Ask any reporter or press photographer who has scooped a headline from one of the great events in history: there’s a lot of time spent hanging around doing not very much, but when the action comes, it happens suddenly, at terrifying pace and, on occasion, with terrifying violence. And that’s exactly how, in his Symphony no. 11 in G minor, Dmitri Shostakovich reads the events of 22nd January 1905 – otherwise known as Bloody Sunday, the day when a crowd of protesters marched towards the Winter Palace in St Petersburg to present a petition to Tsar Nicholas II. The Imperial Guard opened fire, massacring some 1,000 (estimates vary) people and laying the ground for what is now known as the Revolution of 1905. The marchers were unarmed.
The symphony was not written as film music, but from the very opening, you sense that it might as well have been: your mind’s eye has no trouble in reconstructing the events, starting with the calm, bright air of a snowy morning seen across the expanse of St Petersburg’s Palace Square, soft strings punctuated by intermittent plucking of a harp and the gentle beat of timpani; every now and then, snare drum and trumpet indicate military exercises in the distance; the threat of danger becoming steadily more acute.
Vladimir Jurowski is not a flamboyant personality on the podium: he projects no sense of histrionics to the audience or of domineering to his players. But his simple, clear leadership gets results. The Eleventh clocks in at over an hour, with a great deal of it slow and repetitive, but in the hands of Jurowski and London Philharmonic Orchestra, the intensity never flagged. As a unit, the LPO made the most of every element, adding splashes of colour from every instrument, whether it be from luminous flutes, groups of strings, a military bugle sound, solid horns or the six strong percussion unit.
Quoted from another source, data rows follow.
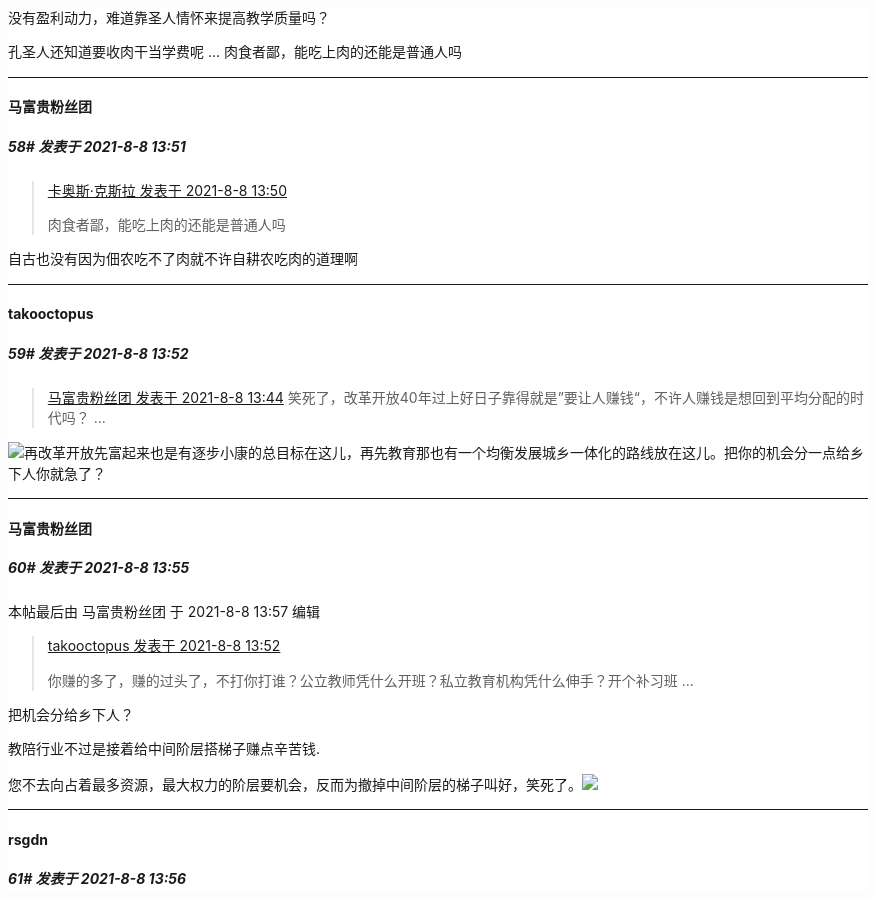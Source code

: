 没有盈利动力，难道靠圣人情怀来提高教学质量吗？


孔圣人还知道要收肉干当学费呢 ...</blockquote>
肉食者鄙，能吃上肉的还能是普通人吗


*****

####  马富贵粉丝团  
##### 58#       发表于 2021-8-8 13:51


<blockquote><a href="httphttps://bbs.saraba1st.com/2b/forum.php?mod=redirect&amp;goto=findpost&amp;pid=52285999&amp;ptid=2018206" target="_blank">卡奥斯·克斯拉 发表于 2021-8-8 13:50</a>

肉食者鄙，能吃上肉的还能是普通人吗</blockquote>
自古也没有因为佃农吃不了肉就不许自耕农吃肉的道理啊


*****

####  takooctopus  
##### 59#       发表于 2021-8-8 13:52


<blockquote><a href="httphttps://bbs.saraba1st.com/2b/forum.php?mod=redirect&amp;goto=findpost&amp;pid=52285943&amp;ptid=2018206" target="_blank">马富贵粉丝团 发表于 2021-8-8 13:44</a>
笑死了，改革开放40年过上好日子靠得就是”要让人赚钱“，不许人赚钱是想回到平均分配的时代吗？ ...</blockquote>
<img src="https://static.saraba1st.com/image/smiley/face2017/067.png" referrerpolicy="no-referrer">再改革开放先富起来也是有逐步小康的总目标在这儿，再先教育那也有一个均衡发展城乡一体化的路线放在这儿。把你的机会分一点给乡下人你就急了？


*****

####  马富贵粉丝团  
##### 60#       发表于 2021-8-8 13:55


 本帖最后由 马富贵粉丝团 于 2021-8-8 13:57 编辑 
<blockquote><a href="httphttps://bbs.saraba1st.com/2b/forum.php?mod=redirect&amp;goto=findpost&amp;pid=52286020&amp;ptid=2018206" target="_blank">takooctopus 发表于 2021-8-8 13:52</a>

你赚的多了，赚的过头了，不打你打谁？公立教师凭什么开班？私立教育机构凭什么伸手？开个补习班 ...</blockquote>
把机会分给乡下人？


教陪行业不过是接着给中间阶层搭梯子赚点辛苦钱.


您不去向占着最多资源，最大权力的阶层要机会，反而为撤掉中间阶层的梯子叫好，笑死了。<img src="https://static.saraba1st.com/image/smiley/face2017/003.png" referrerpolicy="no-referrer">




*****

####  rsgdn  
##### 61#       发表于 2021-8-8 13:56
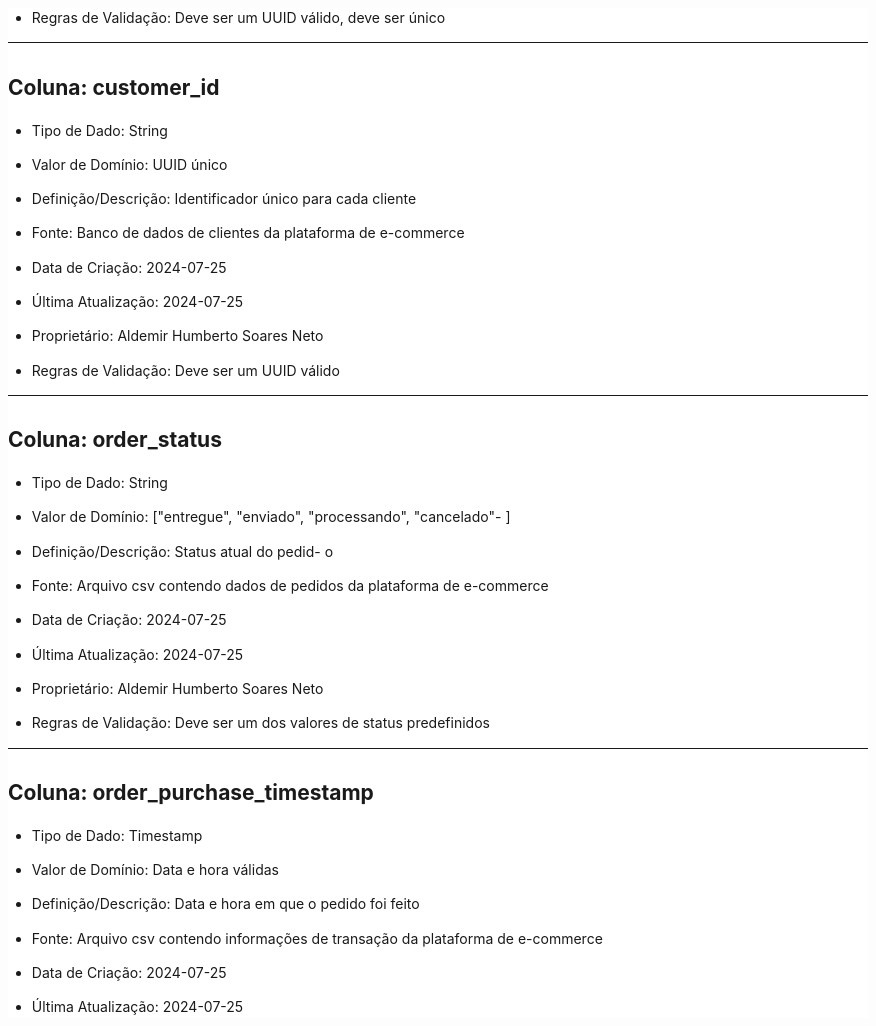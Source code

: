 - Regras de Validação: Deve ser um UUID válido, deve ser único




----
## Coluna: customer_id

- Tipo de Dado: String

- Valor de Domínio: UUID único

- Definição/Descrição: Identificador único para cada cliente

- Fonte: Banco de dados de clientes da plataforma de e-commerce

- Data de Criação: 2024-07-25

- Última Atualização: 2024-07-25

- Proprietário: Aldemir Humberto Soares Neto

- Regras de Validação: Deve ser um UUID válido




----
## Coluna: order_status

- Tipo de Dado: String

- Valor de Domínio: ["entregue", "enviado", "processando", "cancelado"- ]

- Definição/Descrição: Status atual do pedid- o

- Fonte: Arquivo csv contendo dados de pedidos da  plataforma de e-commerce

- Data de Criação: 2024-07-25

- Última Atualização: 2024-07-25

- Proprietário: Aldemir Humberto Soares Neto

- Regras de Validação: Deve ser um dos valores de status predefinidos


----
## Coluna: order_purchase_timestamp

- Tipo de Dado: Timestamp

- Valor de Domínio: Data e hora válidas

- Definição/Descrição: Data e hora em que o pedido foi feito

- Fonte: Arquivo csv contendo informações de transação da plataforma de e-commerce

- Data de Criação: 2024-07-25

- Última Atualização: 2024-07-25
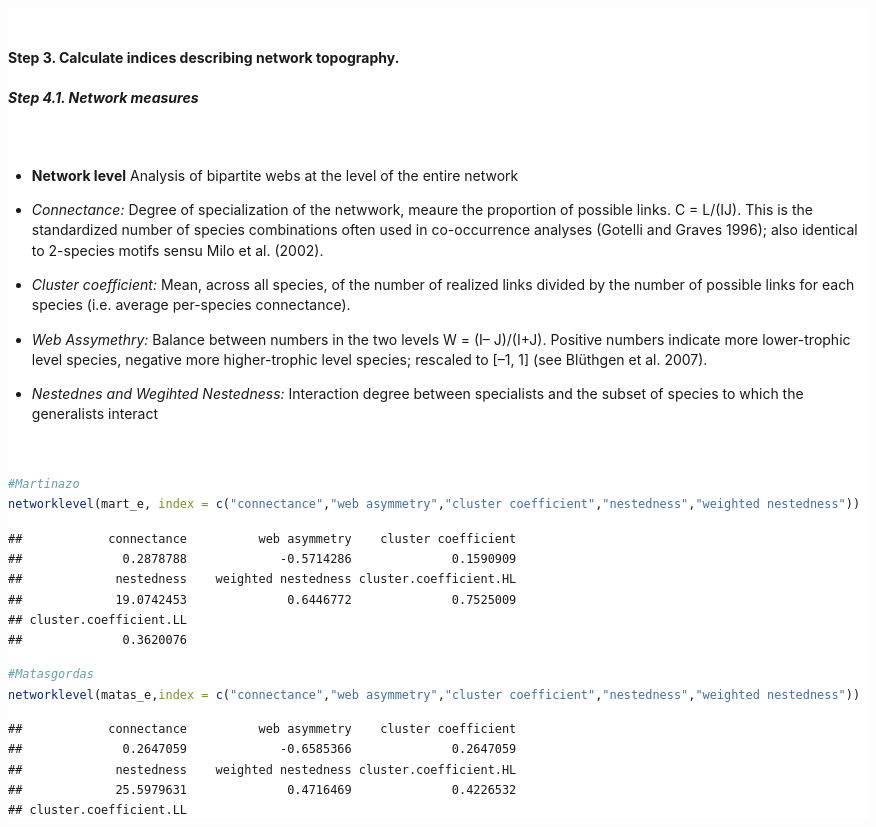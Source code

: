    

#### **Step 3.** Calculate indices describing network topography.

##### **Step 4.1.** Network measures

 

-   **Network level** Analysis of bipartite webs at the level of the entire network

-   *Connectance:* Degree of specialization of the netwwork, meaure the proportion of possible links. C = L/(IJ). This is the standardized number of species combinations often used in co-occurrence analyses (Gotelli and Graves 1996); also identical to 2-species motifs sensu Milo et al. (2002).

-   *Cluster coefficient:* Mean, across all species, of the number of realized links divided by the number of possible links for each species (i.e. average per-species connectance).

-   *Web Assymethry:* Balance between numbers in the two levels W = (I– J)/(I+J). Positive numbers indicate more lower-trophic level species, negative more higher-trophic level species; rescaled to \[–1, 1\] (see Blüthgen et al. 2007).

-   *Nestednes and Wegihted Nestedness:* Interaction degree between specialists and the subset of species to which the generalists interact

 

``` r
#Martinazo
networklevel(mart_e, index = c("connectance","web asymmetry","cluster coefficient","nestedness","weighted nestedness"))
```

    ##            connectance          web asymmetry    cluster coefficient 
    ##              0.2878788             -0.5714286              0.1590909 
    ##             nestedness    weighted nestedness cluster.coefficient.HL 
    ##             19.0742453              0.6446772              0.7525009 
    ## cluster.coefficient.LL 
    ##              0.3620076

``` r
#Matasgordas
networklevel(matas_e,index = c("connectance","web asymmetry","cluster coefficient","nestedness","weighted nestedness"))
```

    ##            connectance          web asymmetry    cluster coefficient 
    ##              0.2647059             -0.6585366              0.2647059 
    ##             nestedness    weighted nestedness cluster.coefficient.HL 
    ##             25.5979631              0.4716469              0.4226532 
    ## cluster.coefficient.LL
When the action begins, with scurrying strings and portentous brass, Jurowski winds it up to blistering full power, then relaxes back to the dark horns and low strings; a soft pizzicato stringed fade-to-black is just one of dozens of effects. The viola themes are lush, the third movement lament is of almost unbearable intensity, as is the plaintive cor anglais in the fourth movement. What made this performance so special was a continuous sense of purpose, of the series of historical events rolling inevitably towards their grisly conclusion and sad, elegiac aftermath.